» TASK
Return the lines of the data below starting at the one holding "## 1.0.5（2024-07-23）" and ending at the one holding "- handle module types better", word for word, leaving every picture out.
═════ LISTED ENTRIES ═════
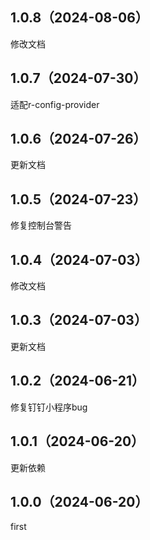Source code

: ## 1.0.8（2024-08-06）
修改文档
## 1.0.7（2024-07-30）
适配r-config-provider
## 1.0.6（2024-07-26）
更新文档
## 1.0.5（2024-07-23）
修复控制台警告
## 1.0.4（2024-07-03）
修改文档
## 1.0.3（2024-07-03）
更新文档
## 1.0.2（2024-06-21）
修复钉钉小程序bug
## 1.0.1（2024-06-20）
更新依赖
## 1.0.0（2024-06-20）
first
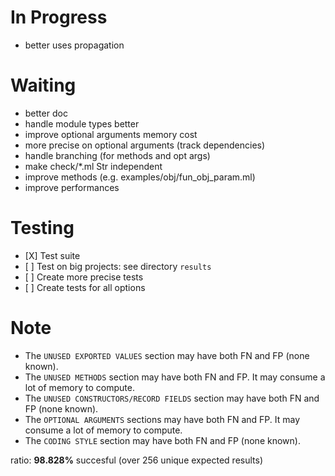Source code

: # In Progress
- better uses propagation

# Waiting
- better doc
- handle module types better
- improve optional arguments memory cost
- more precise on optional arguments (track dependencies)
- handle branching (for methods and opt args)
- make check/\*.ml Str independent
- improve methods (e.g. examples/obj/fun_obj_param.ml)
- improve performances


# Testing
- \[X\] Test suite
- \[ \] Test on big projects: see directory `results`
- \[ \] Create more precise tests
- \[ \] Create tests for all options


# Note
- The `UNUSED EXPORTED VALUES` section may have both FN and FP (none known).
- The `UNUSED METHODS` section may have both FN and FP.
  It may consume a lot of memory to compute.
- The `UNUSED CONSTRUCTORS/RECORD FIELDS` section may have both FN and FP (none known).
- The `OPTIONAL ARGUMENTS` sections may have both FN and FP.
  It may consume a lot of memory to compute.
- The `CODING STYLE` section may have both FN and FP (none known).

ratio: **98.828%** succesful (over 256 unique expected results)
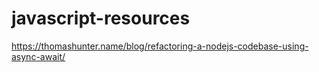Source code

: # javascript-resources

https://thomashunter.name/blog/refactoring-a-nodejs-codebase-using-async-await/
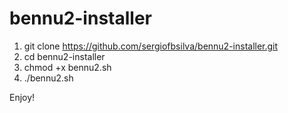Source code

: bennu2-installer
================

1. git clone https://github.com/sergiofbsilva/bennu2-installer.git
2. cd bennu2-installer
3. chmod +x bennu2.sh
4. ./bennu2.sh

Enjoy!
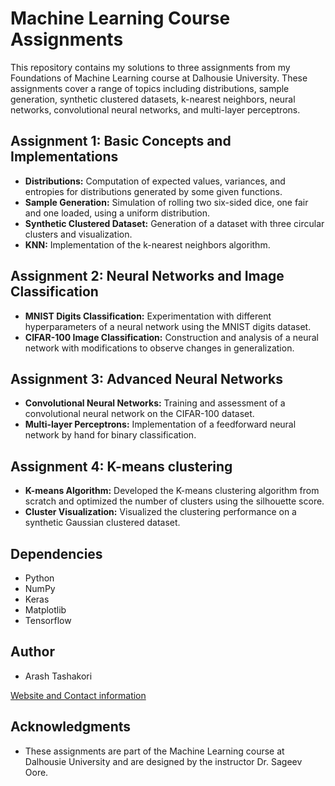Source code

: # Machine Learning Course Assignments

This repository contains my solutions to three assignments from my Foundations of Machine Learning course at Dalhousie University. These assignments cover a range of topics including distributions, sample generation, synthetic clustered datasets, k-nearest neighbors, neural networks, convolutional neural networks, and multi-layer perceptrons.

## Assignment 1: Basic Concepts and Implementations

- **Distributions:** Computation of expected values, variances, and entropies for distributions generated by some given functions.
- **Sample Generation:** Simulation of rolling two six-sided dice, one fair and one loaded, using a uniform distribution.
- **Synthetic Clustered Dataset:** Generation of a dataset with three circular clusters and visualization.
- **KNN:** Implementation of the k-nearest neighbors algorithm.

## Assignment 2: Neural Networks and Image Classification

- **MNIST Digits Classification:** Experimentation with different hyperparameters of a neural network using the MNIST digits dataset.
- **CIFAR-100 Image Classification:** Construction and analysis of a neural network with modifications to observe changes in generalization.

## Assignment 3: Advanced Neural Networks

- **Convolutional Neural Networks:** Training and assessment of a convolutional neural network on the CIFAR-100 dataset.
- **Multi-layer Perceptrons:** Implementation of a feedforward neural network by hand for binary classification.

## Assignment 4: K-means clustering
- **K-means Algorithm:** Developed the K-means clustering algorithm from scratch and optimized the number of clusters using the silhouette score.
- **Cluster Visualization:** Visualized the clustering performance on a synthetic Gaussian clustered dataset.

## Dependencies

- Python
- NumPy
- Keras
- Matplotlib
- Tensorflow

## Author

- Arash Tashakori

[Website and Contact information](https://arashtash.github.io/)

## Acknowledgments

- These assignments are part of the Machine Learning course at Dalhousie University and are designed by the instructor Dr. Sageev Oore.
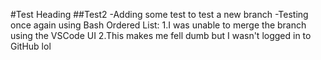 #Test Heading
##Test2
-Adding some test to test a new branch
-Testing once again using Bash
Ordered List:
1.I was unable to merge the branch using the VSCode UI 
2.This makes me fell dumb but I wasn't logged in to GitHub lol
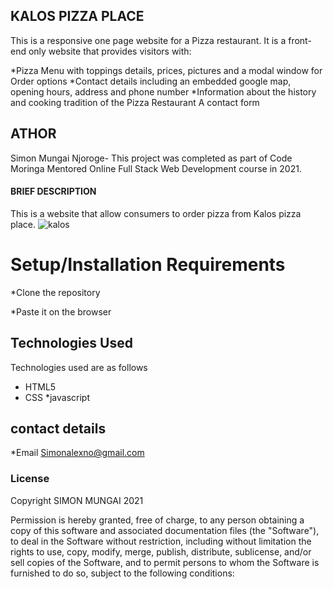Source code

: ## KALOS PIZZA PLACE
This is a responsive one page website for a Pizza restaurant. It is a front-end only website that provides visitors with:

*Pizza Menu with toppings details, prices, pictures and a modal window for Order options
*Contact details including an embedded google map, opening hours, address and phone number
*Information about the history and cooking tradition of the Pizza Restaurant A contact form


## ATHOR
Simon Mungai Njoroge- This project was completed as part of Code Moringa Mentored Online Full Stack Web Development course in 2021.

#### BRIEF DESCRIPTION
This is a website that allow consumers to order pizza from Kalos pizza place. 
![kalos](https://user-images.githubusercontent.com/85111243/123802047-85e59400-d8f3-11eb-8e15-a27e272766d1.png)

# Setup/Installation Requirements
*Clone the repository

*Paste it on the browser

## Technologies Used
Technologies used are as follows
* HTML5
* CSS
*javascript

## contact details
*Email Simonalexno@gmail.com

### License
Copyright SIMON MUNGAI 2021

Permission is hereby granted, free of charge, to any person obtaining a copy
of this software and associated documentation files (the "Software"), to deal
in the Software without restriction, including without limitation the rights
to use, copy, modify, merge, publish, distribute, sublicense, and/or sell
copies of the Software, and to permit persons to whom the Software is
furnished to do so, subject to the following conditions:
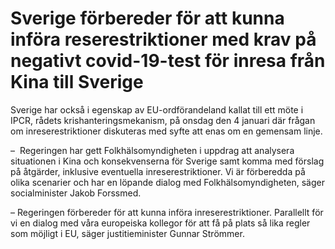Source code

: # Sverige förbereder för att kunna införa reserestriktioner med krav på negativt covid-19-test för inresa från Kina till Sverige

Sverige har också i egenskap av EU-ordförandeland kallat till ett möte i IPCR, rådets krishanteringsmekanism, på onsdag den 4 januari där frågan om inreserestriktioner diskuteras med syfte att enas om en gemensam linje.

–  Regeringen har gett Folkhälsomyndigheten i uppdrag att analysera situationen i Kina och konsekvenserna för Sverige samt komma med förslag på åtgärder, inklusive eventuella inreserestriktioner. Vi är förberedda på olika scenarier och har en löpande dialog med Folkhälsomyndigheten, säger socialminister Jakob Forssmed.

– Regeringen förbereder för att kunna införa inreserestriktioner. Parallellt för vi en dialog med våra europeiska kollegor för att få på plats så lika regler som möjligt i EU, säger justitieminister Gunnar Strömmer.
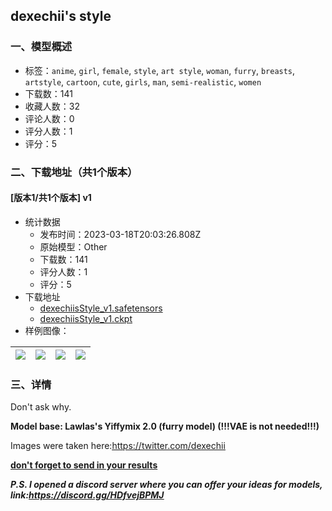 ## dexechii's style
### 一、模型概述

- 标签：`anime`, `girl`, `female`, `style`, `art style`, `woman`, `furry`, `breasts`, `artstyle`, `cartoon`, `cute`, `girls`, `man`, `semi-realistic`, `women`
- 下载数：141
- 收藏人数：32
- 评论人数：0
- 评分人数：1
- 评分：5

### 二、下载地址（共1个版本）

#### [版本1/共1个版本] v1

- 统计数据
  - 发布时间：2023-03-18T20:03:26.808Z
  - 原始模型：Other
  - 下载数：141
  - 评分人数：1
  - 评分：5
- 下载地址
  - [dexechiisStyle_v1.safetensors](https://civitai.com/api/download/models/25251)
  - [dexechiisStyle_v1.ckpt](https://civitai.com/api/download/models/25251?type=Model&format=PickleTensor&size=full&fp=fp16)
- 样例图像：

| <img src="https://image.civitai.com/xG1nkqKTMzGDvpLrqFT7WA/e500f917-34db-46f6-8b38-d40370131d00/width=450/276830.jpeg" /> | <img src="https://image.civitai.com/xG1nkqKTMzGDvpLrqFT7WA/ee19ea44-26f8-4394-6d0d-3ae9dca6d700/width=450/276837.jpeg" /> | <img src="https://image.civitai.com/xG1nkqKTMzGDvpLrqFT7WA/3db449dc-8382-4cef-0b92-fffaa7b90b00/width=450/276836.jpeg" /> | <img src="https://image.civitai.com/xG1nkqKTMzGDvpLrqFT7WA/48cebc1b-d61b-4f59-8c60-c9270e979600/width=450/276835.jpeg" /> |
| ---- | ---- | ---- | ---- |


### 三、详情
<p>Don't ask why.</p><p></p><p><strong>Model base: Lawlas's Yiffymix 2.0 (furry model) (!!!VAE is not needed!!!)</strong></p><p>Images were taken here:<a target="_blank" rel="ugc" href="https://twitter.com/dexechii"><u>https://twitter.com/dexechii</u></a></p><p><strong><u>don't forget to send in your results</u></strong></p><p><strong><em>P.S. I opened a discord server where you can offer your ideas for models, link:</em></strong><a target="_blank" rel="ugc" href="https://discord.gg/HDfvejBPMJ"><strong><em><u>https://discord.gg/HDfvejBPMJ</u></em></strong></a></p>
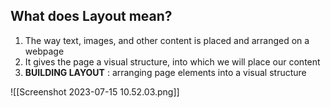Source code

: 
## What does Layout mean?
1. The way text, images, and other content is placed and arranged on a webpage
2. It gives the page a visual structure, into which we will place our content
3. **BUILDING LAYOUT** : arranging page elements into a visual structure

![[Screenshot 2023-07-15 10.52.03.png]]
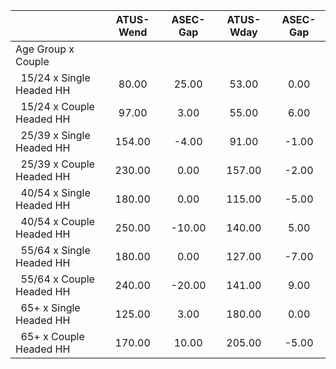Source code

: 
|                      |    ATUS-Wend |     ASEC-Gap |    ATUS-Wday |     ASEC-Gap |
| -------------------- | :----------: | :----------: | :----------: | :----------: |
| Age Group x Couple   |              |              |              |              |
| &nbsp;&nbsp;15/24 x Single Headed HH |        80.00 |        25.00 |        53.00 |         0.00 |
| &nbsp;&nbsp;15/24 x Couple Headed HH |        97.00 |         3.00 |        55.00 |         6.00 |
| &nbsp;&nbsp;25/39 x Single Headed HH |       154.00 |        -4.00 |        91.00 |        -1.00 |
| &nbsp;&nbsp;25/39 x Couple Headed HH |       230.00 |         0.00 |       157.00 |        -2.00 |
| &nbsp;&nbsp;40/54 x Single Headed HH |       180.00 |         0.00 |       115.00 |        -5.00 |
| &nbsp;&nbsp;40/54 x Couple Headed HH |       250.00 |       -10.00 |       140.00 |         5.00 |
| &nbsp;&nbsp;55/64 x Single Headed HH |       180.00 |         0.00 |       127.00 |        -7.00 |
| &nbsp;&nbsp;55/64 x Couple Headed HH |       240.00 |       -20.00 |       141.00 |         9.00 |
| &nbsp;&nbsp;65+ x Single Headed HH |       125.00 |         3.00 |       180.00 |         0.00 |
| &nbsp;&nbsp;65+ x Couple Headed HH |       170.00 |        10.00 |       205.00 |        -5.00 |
═════
» EXPECTED ANSWER
## 1.0.5（2024-07-23）
修复控制台警告
## 1.0.4（2024-07-03）
修改文档
## 1.0.3（2024-07-03）
更新文档
## 1.0.2（2024-06-21）
修复钉钉小程序bug
## 1.0.1（2024-06-20）
更新依赖
## 1.0.0（2024-06-20）
first
Source code

: # In Progress
- better uses propagation

# Waiting
- better doc
- handle module types better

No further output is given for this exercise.